Les urgences…

Par Josée Durocher

On vit dans un monde pressé. Nous sommes constamment sollicités par tout et par tout le monde si bien qu’on ne vit qu’à la vitesse grand V. Mais qu’en est-il de l’urgence de vivre?

Depuis un certain temps, je ressens cette pression intérieure qui me pousse à relever différents défis que je n’aurais pas relevés avant. Outre les défis professionnels qui me tentent vraiment beaucoup, il y a une panoplie de défis personnels qui me tentent encore plus. J’ai l’embarras du choix, comme on dit!

Dans une semaine, je ferai un pas de plus vers ma réalisation. Le défi est grand mais emballant. Et c’est mon urgence de vivre qui me dicte de foncer.

Jamais je n’aurais imaginé, il y a un an, que j’en serais aujourd’hui à relever ce genre de défis. C’est enivrant quand j’y pense tellement le fossé entre avant et maintenant est profond et grand.

Il existe toutes sortes d’urgences dans la vie mais je crois que celle qui motive le plus les hommes est celle d’être heureux. Peut-être est-ce parce que j’ai complété une première moitié de vie, moi, je ne ressens plus les choses comme avant.

Parce que tout ce qui me poussait dans le dos, avant, n’a plus autant d’effet sur moi maintenant. L’urgence de performer, d’être toujours à la hauteur, d’être belle et bonne en tout… Non, je ne suis plus comme avant.

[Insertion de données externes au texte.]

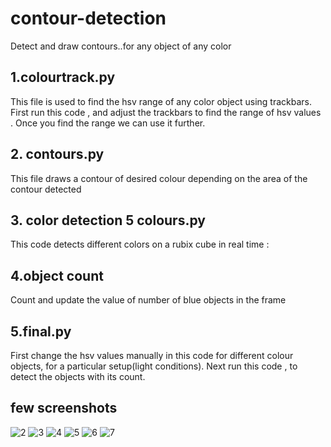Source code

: # contour-detection
Detect and draw contours..for any object of any color

## 1.colourtrack.py
This file is used to find the hsv range of any  color object using trackbars.
First run this code , and adjust the trackbars to find the range of hsv values .
Once you find the range we can use it further.

## 2. contours.py
This file draws a contour of desired colour depending on the area of the contour detected

## 3. color detection 5 colours.py
This  code detects different colors on a rubix cube in real time :

## 4.object count
Count and update the value of number of blue objects in the frame

## 5.final.py
First change the hsv values manually in this code for different colour objects, for a particular setup(light conditions).
Next run this code , to detect the objects with its count.
 
## few screenshots
![2](https://user-images.githubusercontent.com/34301506/47454714-8138bb80-d7ed-11e8-90c1-3ca6ac4f5285.png)
![3](https://user-images.githubusercontent.com/34301506/47454733-8eee4100-d7ed-11e8-8b68-870dba369e8c.png)
![4](https://user-images.githubusercontent.com/34301506/47454752-9a416c80-d7ed-11e8-91cc-523076e808b8.png)
![5](https://user-images.githubusercontent.com/34301506/47454760-a4636b00-d7ed-11e8-8173-d907f4499c07.png)
![6](https://user-images.githubusercontent.com/34301506/47454782-b34a1d80-d7ed-11e8-87b0-0987ff4e7a31.png)
![7](https://user-images.githubusercontent.com/34301506/47454789-b80ed180-d7ed-11e8-9e9c-ebe16c3de21d.png)





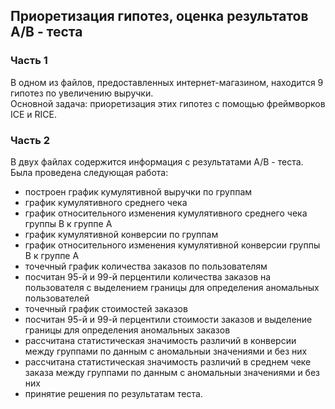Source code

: ##  Приоретизация гипотез, оценка результатов А/В - теста
### Часть 1
В одном из файлов, предоставленных интернет-магазином, находится 9 гипотез по увеличению выручки.\
Основной задача: приоретизация этих гипотез с помощью фреймворков ICE и RICE.
### Часть 2
В двух файлах содержится информация с результатами А/В - теста.\
Была проведена следующая работа:
- построен график кумулятивной выручки по группам
- график кумулятивного среднего чека
- график относительного изменения кумулятивного среднего чека группы B к группе A
- график кумулятивной конверсии по группам
- график относительного изменения кумулятивной конверсии группы B к группе A
- точечный график количества заказов по пользователям
- посчитан 95-й и 99-й перцентили количества заказов на пользователя с выделением границы для определения аномальных пользователей
- точечный график стоимостей заказов
- посчитан 95-й и 99-й перцентили стоимости заказов и выделение границы для определения аномальных заказов
- рассчитана статистическая значимость различий в конверсии между группами по данным с аномальныи значениями и без них
- рассчитана статистическая значимость различий в среднем чеке заказа между группами по данным с аномальныи значениями и без них
- принятие решения по результатам теста.
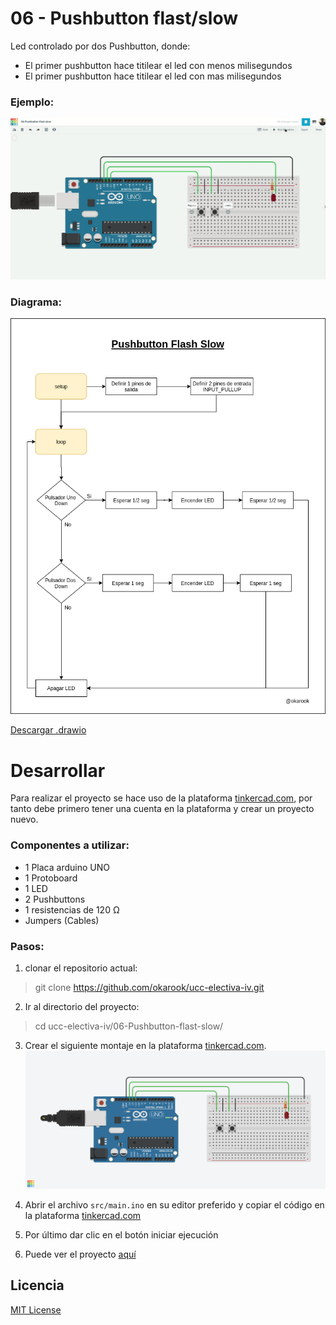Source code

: # 06 - Pushbutton flast/slow

Led controlado por dos Pushbutton, donde:
- El primer pushbutton hace titilear el led con menos milisegundos
- El primer pushbutton hace titilear el led con mas milisegundos

### Ejemplo:
![Ejemplo](./assets/operation.gif)

### Diagrama:
![Diagrama](./assets/diagram.png)

[Descargar .drawio](./assets/diagram.drawio)

# Desarrollar

Para realizar el proyecto se hace uso de la plataforma [tinkercad.com](https://www.tinkercad.com/), por tanto debe primero tener una cuenta en la plataforma y crear un proyecto nuevo.

### Componentes a utilizar:
- 1 Placa arduino UNO
- 1 Protoboard
- 1 LED
- 2 Pushbuttons
- 1 resistencias de 120 Ω
- Jumpers (Cables)

### Pasos:
1. clonar el repositorio actual:
  > git clone https://github.com/okarook/ucc-electiva-iv.git

2. Ir al directorio del proyecto:
  > cd ucc-electiva-iv/06-Pushbutton-flast-slow/

3. Crear el siguiente montaje en la plataforma [tinkercad.com](https://www.tinkercad.com/).
![Circuito](./assets/circuitAssembly.png)

4. Abrir el archivo `src/main.ino` en su editor preferido y copiar el código en la plataforma [tinkercad.com](https://www.tinkercad.com/)

5. Por último dar clic en el botón iniciar ejecución

6. Puede ver el proyecto [aquí](https://www.tinkercad.com/things/ikQh29MgUcV)

## Licencia
[MIT License](./../LICENSE)
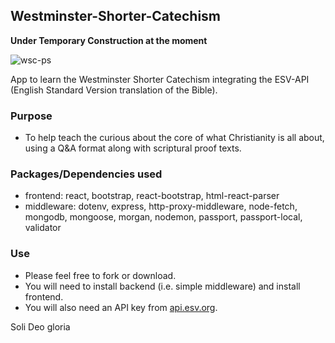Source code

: ## Westminster-Shorter-Catechism

**Under Temporary Construction at the moment**

![wsc-ps](https://user-images.githubusercontent.com/86252224/201502075-c1ebb847-bd77-482d-b15f-fa83a088b58f.png)

App to learn the Westminster Shorter Catechism integrating the ESV-API (English Standard Version translation of the Bible).

### Purpose

- To help teach the curious about the core of what Christianity is all about, using a Q&A format along with scriptural proof texts.

### Packages/Dependencies used

- frontend: react, bootstrap, react-bootstrap, html-react-parser
- middleware: dotenv, express, http-proxy-middleware, node-fetch, mongodb, mongoose, morgan, nodemon, passport, passport-local, validator

### Use

- Please feel free to fork or download.
- You will need to install backend (i.e. simple middleware) and install frontend.
- You will also need an API key from [api.esv.org](https://api.esv.org/).

Soli Deo gloria
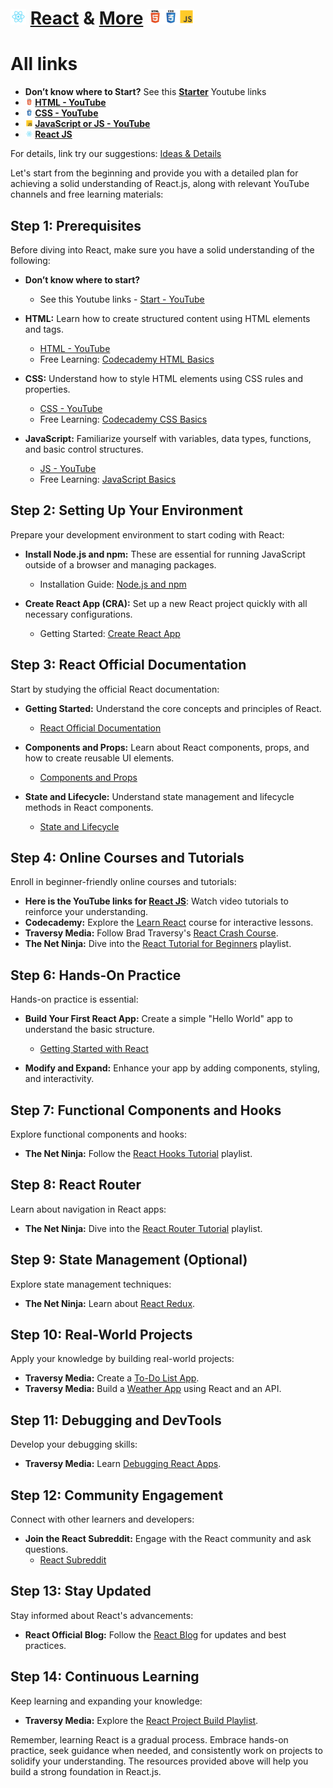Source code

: # <img src="https://raw.githubusercontent.com/hmwoliul/reactandmore/main/idea/react.svg" width="25" alt="React Icons"> [React](https://github.com/hmwoliul/reactandmore) & [More](https://hmwoliul.github.io/reactandmore/) <img src="https://raw.githubusercontent.com/hmwoliul/reactandmore/main/idea/html5.svg" width="25" alt="HTML5 Icons"><img src="https://raw.githubusercontent.com/hmwoliul/reactandmore/main/idea/css3.svg" width="25" alt="CSS3 Icons"><img src="https://raw.githubusercontent.com/hmwoliul/reactandmore/main/idea/js.svg" width="25" alt="JS Icons">
# All links

- **Don’t know where to Start?** See this **[Starter](https://hmwoliul.github.io/reactandmore/idea/start.html)** Youtube links 
- **<img src="https://raw.githubusercontent.com/hmwoliul/reactandmore/main/idea/html5.svg" width="12" alt="HTML5 Icons"> [HTML - YouTube](https://hmwoliul.github.io/reactandmore/idea/html.html)**
- **<img src="https://raw.githubusercontent.com/hmwoliul/reactandmore/main/idea/css3.svg" width="12" alt="CSS3 Icons"> [CSS - YouTube](https://hmwoliul.github.io/reactandmore/idea/css.html)**
- **<img src="https://raw.githubusercontent.com/hmwoliul/reactandmore/main/idea/js.svg" width="12" alt="JS Icons"> [JavaScript or JS - YouTube](https://hmwoliul.github.io/reactandmore/idea/js.html)**
- **<img src="https://raw.githubusercontent.com/hmwoliul/reactandmore/main/idea/react.svg" width="12" alt="React Icons"> [React JS](https://hmwoliul.github.io/reactandmore/idea/react.html)**

For details, link try our suggestions: [Ideas & Details](https://hmwoliul.github.io/reactandmore/idea/)

Let's start from the beginning and provide you with a detailed plan for achieving a solid understanding of React.js, along with relevant YouTube channels and free learning materials:

## Step 1: Prerequisites
Before diving into React, make sure you have a solid understanding of the following:

- **Don’t know where to start?**
  - See this Youtube links - [Start - YouTube](https://hmwoliul.github.io/reactandmore/idea/start.html)

- **HTML:** Learn how to create structured content using HTML elements and tags.
  - [HTML - YouTube](https://hmwoliul.github.io/reactandmore/idea/html.html)
  - Free Learning: [Codecademy HTML Basics](https://www.codecademy.com/learn/learn-html)

- **CSS:** Understand how to style HTML elements using CSS rules and properties.
  - [CSS - YouTube](https://hmwoliul.github.io/reactandmore/idea/css.html)
  - Free Learning: [Codecademy CSS Basics](https://www.codecademy.com/learn/learn-css)

- **JavaScript:** Familiarize yourself with variables, data types, functions, and basic control structures.
  - [JS - YouTube](https://hmwoliul.github.io/reactandmore/idea/js.html)
  - Free Learning: [JavaScript Basics](https://www.codecademy.com/learn/introduction-to-javascript)

## Step 2: Setting Up Your Environment
Prepare your development environment to start coding with React:

- **Install Node.js and npm:** These are essential for running JavaScript outside of a browser and managing packages.
  - Installation Guide: [Node.js and npm](https://docs.npmjs.com/downloading-and-installing-node-js-and-npm)

- **Create React App (CRA):** Set up a new React project quickly with all necessary configurations.
  - Getting Started: [Create React App](https://reactjs.org/docs/create-a-new-react-app.html)

## Step 3: React Official Documentation
Start by studying the official React documentation:

- **Getting Started:** Understand the core concepts and principles of React.
  - [React Official Documentation](https://reactjs.org/docs/getting-started.html)

- **Components and Props:** Learn about React components, props, and how to create reusable UI elements.
  - [Components and Props](https://reactjs.org/docs/components-and-props.html)

- **State and Lifecycle:** Understand state management and lifecycle methods in React components.
  - [State and Lifecycle](https://reactjs.org/docs/state-and-lifecycle.html)

## Step 4: Online Courses and Tutorials
Enroll in beginner-friendly online courses and tutorials:

- **Here is the YouTube links for [React JS](https://hmwoliul.github.io/reactandmore/idea/react.html)**: Watch video tutorials to reinforce your understanding. 
- **Codecademy:** Explore the [Learn React](https://www.codecademy.com/learn/react-101) course for interactive lessons.
- **Traversy Media:** Follow Brad Traversy's [React Crash Course](https://www.youtube.com/watch?v=sBws8MSXN7A).
- **The Net Ninja:** Dive into the [React Tutorial for Beginners](https://www.youtube.com/playlist?list=PL4cUxeGkcC9ij8CfkAY2RAGb-tmkNwQHG) playlist.

## Step 6: Hands-On Practice
Hands-on practice is essential:

- **Build Your First React App:** Create a simple "Hello World" app to understand the basic structure.
  - [Getting Started with React](https://reactjs.org/docs/hello-world.html)

- **Modify and Expand:** Enhance your app by adding components, styling, and interactivity.

## Step 7: Functional Components and Hooks
Explore functional components and hooks:

- **The Net Ninja:** Follow the [React Hooks Tutorial](https://www.youtube.com/playlist?list=PL4cUxeGkcC9hNokByJilPg5g9m2APUePI) playlist.

## Step 8: React Router
Learn about navigation in React apps:

- **The Net Ninja:** Dive into the [React Router Tutorial](https://www.youtube.com/playlist?list=PL4cUxeGkcC9g9km2LdAuPH8izIXwPOInj) playlist.

## Step 9: State Management (Optional)
Explore state management techniques:

- **The Net Ninja:** Learn about [React Redux](https://www.youtube.com/playlist?list=PL4cUxeGkcC9iK6Qhn-QLcXCXPQUov1U7f).

## Step 10: Real-World Projects
Apply your knowledge by building real-world projects:

- **Traversy Media:** Create a [To-Do List App](https://www.youtube.com/watch?v=hQAHSlTtcmY).
- **Traversy Media:** Build a [Weather App](https://www.youtube.com/watch?v=GuA0_Z1llYU) using React and an API.

## Step 11: Debugging and DevTools
Develop your debugging skills:

- **Traversy Media:** Learn [Debugging React Apps](https://www.youtube.com/watch?v=NJWI1b0ZoXw).

## Step 12: Community Engagement
Connect with other learners and developers:

- **Join the React Subreddit:** Engage with the React community and ask questions.
  - [React Subreddit](https://www.reddit.com/r/reactjs/)

## Step 13: Stay Updated
Stay informed about React's advancements:

- **React Official Blog:** Follow the [React Blog](https://reactjs.org/blog) for updates and best practices.

## Step 14: Continuous Learning
Keep learning and expanding your knowledge:

- **Traversy Media:** Explore the [React Project Build Playlist](https://www.youtube.com/playlist?list=PLillGF-RfqbYeckUaD1z6nviTp31GLTH8).
  
Remember, learning React is a gradual process. Embrace hands-on practice, seek guidance when needed, and consistently work on projects to solidify your understanding. The resources provided above will help you build a strong foundation in React.js.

Car, mon urgence à moi, elle se situe dans ce bonheur que je goûte depuis la dépression. Cette maladie, je croyais qu’elle m’avait tout pris. Mais non, elle ne m’a pas ôté mon envie de vivre, ou devrais-je plutôt dire, elle n’a pas réussi à me l’enlever.

Je me suis battue, certes. Mais il y avait, tout au fond de mon âme, cette envie que ce ne soit pas une fin. L’envie ou l’urgence de remettre ça, de voir ce que la vie elle-même me promettait de beau. Et j’y suis maintenant, j’y suis et c’est encore plus beau que tout ce qu’elle m’avait promis.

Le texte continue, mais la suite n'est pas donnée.